## [Problem requirements]
Repeat the listing in full, exactly as it stands.
Data for this exercise Start Marker
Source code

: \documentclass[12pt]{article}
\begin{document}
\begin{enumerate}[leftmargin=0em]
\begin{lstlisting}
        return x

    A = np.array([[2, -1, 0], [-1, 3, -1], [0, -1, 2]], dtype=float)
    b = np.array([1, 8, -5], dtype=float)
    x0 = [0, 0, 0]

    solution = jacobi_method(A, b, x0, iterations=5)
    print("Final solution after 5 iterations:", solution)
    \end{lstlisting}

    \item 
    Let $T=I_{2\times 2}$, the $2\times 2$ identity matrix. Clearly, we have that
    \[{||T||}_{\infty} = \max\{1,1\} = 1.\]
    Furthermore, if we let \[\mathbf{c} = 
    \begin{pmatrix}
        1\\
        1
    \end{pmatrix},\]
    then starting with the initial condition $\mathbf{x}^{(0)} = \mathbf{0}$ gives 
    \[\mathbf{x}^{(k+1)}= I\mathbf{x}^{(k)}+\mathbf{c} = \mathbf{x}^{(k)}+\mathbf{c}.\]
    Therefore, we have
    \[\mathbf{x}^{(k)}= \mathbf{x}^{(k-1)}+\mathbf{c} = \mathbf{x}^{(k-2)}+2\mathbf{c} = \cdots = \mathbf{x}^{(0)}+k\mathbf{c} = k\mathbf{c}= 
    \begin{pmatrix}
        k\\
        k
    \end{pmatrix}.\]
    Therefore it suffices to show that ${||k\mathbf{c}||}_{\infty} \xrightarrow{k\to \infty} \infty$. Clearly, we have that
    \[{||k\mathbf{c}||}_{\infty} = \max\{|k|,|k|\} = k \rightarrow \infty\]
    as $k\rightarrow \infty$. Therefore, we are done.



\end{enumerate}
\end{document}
Data for this exercise End Marker
## [Answer below]
Source code

: \documentclass[12pt]{article}
\begin{document}
\begin{enumerate}[leftmargin=0em]
\begin{lstlisting}
        return x

    A = np.array([[2, -1, 0], [-1, 3, -1], [0, -1, 2]], dtype=float)
    b = np.array([1, 8, -5], dtype=float)
    x0 = [0, 0, 0]

    solution = jacobi_method(A, b, x0, iterations=5)
    print("Final solution after 5 iterations:", solution)
    \end{lstlisting}

    \item 
    Let $T=I_{2\times 2}$, the $2\times 2$ identity matrix. Clearly, we have that
    \[{||T||}_{\infty} = \max\{1,1\} = 1.\]
    Furthermore, if we let \[\mathbf{c} = 
    \begin{pmatrix}
        1\\
        1
    \end{pmatrix},\]
    then starting with the initial condition $\mathbf{x}^{(0)} = \mathbf{0}$ gives 
    \[\mathbf{x}^{(k+1)}= I\mathbf{x}^{(k)}+\mathbf{c} = \mathbf{x}^{(k)}+\mathbf{c}.\]
    Therefore, we have
    \[\mathbf{x}^{(k)}= \mathbf{x}^{(k-1)}+\mathbf{c} = \mathbf{x}^{(k-2)}+2\mathbf{c} = \cdots = \mathbf{x}^{(0)}+k\mathbf{c} = k\mathbf{c}= 
    \begin{pmatrix}
        k\\
        k
    \end{pmatrix}.\]
    Therefore it suffices to show that ${||k\mathbf{c}||}_{\infty} \xrightarrow{k\to \infty} \infty$. Clearly, we have that
    \[{||k\mathbf{c}||}_{\infty} = \max\{|k|,|k|\} = k \rightarrow \infty\]
    as $k\rightarrow \infty$. Therefore, we are done.



\end{enumerate}
\end{document}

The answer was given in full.